### Dataset entries
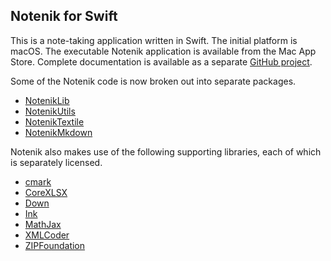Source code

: Notenik for Swift
-----------------

This is a note-taking application written in Swift. The initial platform is macOS. The executable Notenik application is available from the Mac App Store. Complete documentation is available as a separate [GitHub project](https://github.com/hbowie/notenik-KB). 

Some of the Notenik code is now broken out into separate packages. 

* [NotenikLib](https://github.com/hbowie/NotenikLib)
* [NotenikUtils](https://github.com/hbowie/NotenikUtils)
* [NotenikTextile](https://github.com/hbowie/NotenikTextile)
* [NotenikMkdown](https://github.com/hbowie/NotenikMkdown)

Notenik also makes use of the following supporting libraries, each of which is separately licensed. 

* [cmark](https://github.com/commonmark/cmark)
* [CoreXLSX](https://github.com/MaxDesiatov/CoreXLSX)
* [Down](https://github.com/iwasrobbed/Down)
* [Ink](https://github.com/JohnSundell/Ink)
* [MathJax](https://www.mathjax.org)
* [XMLCoder](https://github.com/MaxDesiatov/XMLCoder)
* [ZIPFoundation](https://github.com/weichsel/ZIPFoundation)
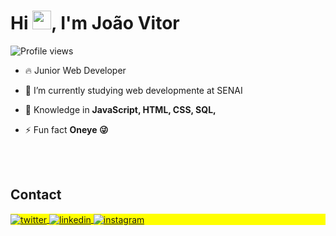 <h1 align="left">Hi <img src="https://raw.githubusercontent.com/kaueMarques/kaueMarques/master/hi.gif" height="30px">, I'm João Vitor</h1>
<p align="left"> <img src="https://komarev.com/ghpvc/?username=joaorosera&color=yellow" alt="Profile views" /> </p>

- 🔥 Junior Web Developer 

- 🔭 I’m currently studying web developmente at SENAI 

- 💬 Knowledge in **JavaScript, HTML, CSS, SQL,**

- ⚡ Fun fact **Oneye 😜**

<br><br>

## Contact

<p align="left" style="background:yellow">
<a href="https://twitter.com/ogrosera" target="_blank">
  <img align="center" src="https://img.shields.io/badge/-ogrosera-05122A?style=flat&logo=twitter" alt="twitter"/>  
</a>
<a href="https://www.linkedin.com/in/jo%C3%A3o-vitor-rosera-701a48236/" target="_blank">
  <img align="center" src="https://img.shields.io/badge/-joaorosera-05122A?style=flat&logo=linkedin" alt="linkedin"/>
</a>
<a href="https://instagram.com/ogrosera" target="_blank">
 <img align="center" src="https://img.shields.io/badge/-ogrosera-05122A?style=flat&logo=instagram" alt="instagram"/>
</a>
</p>
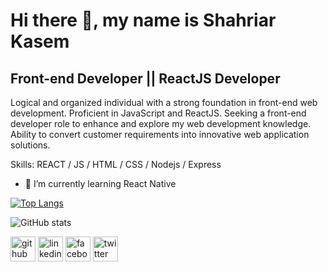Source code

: <!--
### Hi there 👋
-->

<!--
**shahriarkasem/shahriarkasem** is a ✨ _special_ ✨ repository because its `README.md` (this file) appears on your GitHub profile.

Here are some ideas to get you started:

- 🔭 I’m currently working on ...
- 🌱 I’m currently learning ...
- 👯 I’m looking to collaborate on ...
- 🤔 I’m looking for help with ...
- 💬 Ask me about ...
- 📫 How to reach me: ...
- 😄 Pronouns: ...
- ⚡ Fun fact: ...
-->

# Hi there 👋, my name is Shahriar Kasem
## Front-end Developer || ReactJS Developer
Logical and organized individual with a strong foundation in front-end web development. Proficient in JavaScript and ReactJS. Seeking a front-end developer role to enhance and explore my web development knowledge. Ability to convert customer requirements into innovative web application solutions.

Skills: REACT / JS / HTML / CSS / Nodejs / Express

- 🌱 I’m currently learning React Native 


[![Top Langs](https://github-readme-stats.vercel.app/api/top-langs/?username=shahriarkasem)](https://github.com/anuraghazra/github-readme-stats)

![GitHub stats](https://github-readme-stats.vercel.app/api?username=shahriarkasem&show_icons=true&count_private=true)  


[<img src='https://cdn.jsdelivr.net/npm/simple-icons@3.0.1/icons/github.svg' alt='github' height='40'>](https://github.com/shahriarkasem)  [<img src='https://cdn.jsdelivr.net/npm/simple-icons@3.0.1/icons/linkedin.svg' alt='linkedin' height='40'>](https://www.linkedin.com/in/shahriarkasem/)  [<img src='https://cdn.jsdelivr.net/npm/simple-icons@3.0.1/icons/facebook.svg' alt='facebook' height='40'>](https://www.facebook.com/shahriarkasemshourov/)  [<img src='https://cdn.jsdelivr.net/npm/simple-icons@3.0.1/icons/twitter.svg' alt='twitter' height='40'>](https://twitter.com/shahriarkasem)  
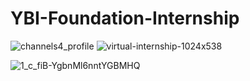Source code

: # YBI-Foundation-Internship
![channels4_profile](https://user-images.githubusercontent.com/91365555/171562036-de4610fe-4c03-4629-8c4d-cd2d355a34db.jpg)
 ![virtual-internship-1024x538](https://user-images.githubusercontent.com/91365555/171561854-5dfb7ed3-cd8b-43ac-8a4d-85416873a3cf.png)

![1_c_fiB-YgbnMl6nntYGBMHQ](https://user-images.githubusercontent.com/91365555/171561697-267fc477-cabe-49a5-8a80-6bfdc504732f.jpeg)
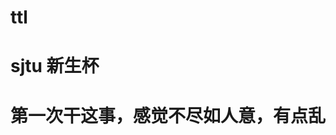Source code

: <!--
 * @Author: mengdeerer mengdeerer@gmail.com
 * @Date: 2023-05-17 13:31:00
 * @LastEditors: mengdeerer mengdeerer@gmail.com
 * @LastEditTime: 2023-05-21 18:52:54
 * @FilePath: \tello\README.md
 * @Description and Problems:
 * 
 * Copyright (c) 2023 by mengdeerer, All Rights Reserved. 
-->
# ttl

# sjtu 新生杯

# 第一次干这事，感觉不尽如人意，有点乱
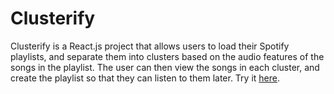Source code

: # Clusterify
Clusterify is a React.js project that allows users to load their Spotify playlists, and separate them into clusters based on the audio features of the songs in the playlist. The user can then view the songs in each cluster, and create the playlist so that they can listen to them later. Try it [here](https://fklc.github.io/Clusterify/).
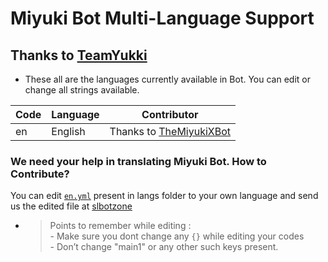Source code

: # Miyuki Bot Multi-Language Support
## Thanks to [TeamYukki](https://t.me/TeamYukki)

- These all are the languages currently available in Bot. You can edit or change all strings available.

| Code | Language | Contributor |
|-|-------|-------|
| en | English | Thanks to [TheMiyukiXBot](https://t.me/TheMiyukiXBot)


### We need your help in translating Miyuki Bot. How to Contribute?

You can edit [`en.yml`]() present in langs folder to your own language and send us the edited file at [slbotzone](https://t.me/slbotzone)

- > Points to remember while editing : <br> - Make sure you dont change any `{}`  while editing your codes <br> - Don’t change "main1" or any other such keys present.
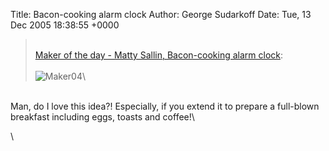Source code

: Title: Bacon-cooking alarm clock
Author: George Sudarkoff
Date: Tue, 13 Dec 2005 18:38:55 +0000

> \
> [Maker of the day - Matty Sallin, Bacon-cooking alarm
> clock](http://www.makezine.com/blog/archive/2005/12/maker_of_the_day_matty_sallin.html?CMP=OTC-0D6B48984890):\
> \
> ![Maker04](http://www.makezine.com/blog/archive/maker05.jpg)\

\
Man, do I love this idea?! Especially, if you extend it to prepare a
full-blown breakfast including eggs, toasts and coffee!\

\


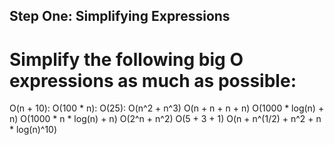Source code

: ## Step One: Simplifying Expressions

# Simplify the following big O expressions as much as possible:

O(n + 10):
O(100 * n):
O(25):
O(n^2 + n^3)
O(n + n + n + n)
O(1000 * log(n) + n)
O(1000 * n * log(n) + n)
O(2^n + n^2)
O(5 + 3 + 1)
O(n + n^(1/2) + n^2 + n * log(n)^10)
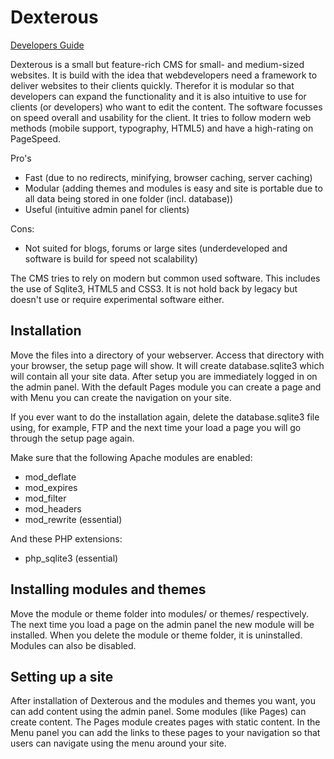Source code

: Dexterous
=========

[Developers Guide](DEVELOPERS-GUIDE.md)

Dexterous is a small but feature-rich CMS for small- and medium-sized websites. It is build with the idea that webdevelopers need a framework to deliver websites to their clients quickly. Therefor it is modular so that developers can expand the functionality and it is also intuitive to use for clients (or developers) who want to edit the content. The software focusses on speed overall and usability for the client. It tries to follow modern web methods (mobile support, typography, HTML5) and have a high-rating on PageSpeed.

Pro's
- Fast (due to no redirects, minifying, browser caching, server caching)
- Modular (adding themes and modules is easy and site is portable due to all data being stored in one folder (incl. database))
- Useful (intuitive admin panel for clients)

Cons:
- Not suited for blogs, forums or large sites (underdeveloped and software is build for speed not scalability)

The CMS tries to rely on modern but common used software. This includes the use of Sqlite3, HTML5 and CSS3. It is not hold back by legacy but doesn't use or require experimental software either.

Installation
------------

Move the files into a directory of your webserver. Access that directory with your browser, the setup page will show. It will create database.sqlite3 which will contain all your site data. After setup you are immediately logged in on the admin panel. With the default Pages module you can create a page and with Menu you can create the navigation on your site.

If you ever want to do the installation again, delete the database.sqlite3 file using, for example, FTP and the next time your load a page you will go through the setup page again.

Make sure that the following Apache modules are enabled:
- mod_deflate
- mod_expires
- mod_filter
- mod_headers
- mod_rewrite (essential)

And these PHP extensions:
- php_sqlite3 (essential)

Installing modules and themes
-----------------------------

Move the module or theme folder into modules/ or themes/ respectively. The next time you load a page on the admin panel the new module will be installed. When you delete the module or theme folder, it is uninstalled. Modules can also be disabled.

Setting up a site
-----------------

After installation of Dexterous and the modules and themes you want, you can add content using the admin panel. Some modules (like Pages) can create content. The Pages module creates pages with static content. In the Menu panel you can add the links to these pages to your navigation so that users can navigate using the menu around your site.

### What the task asks
Tally up the lines of the data above where the string "stats" appears, and give only the count.

### Your solution
2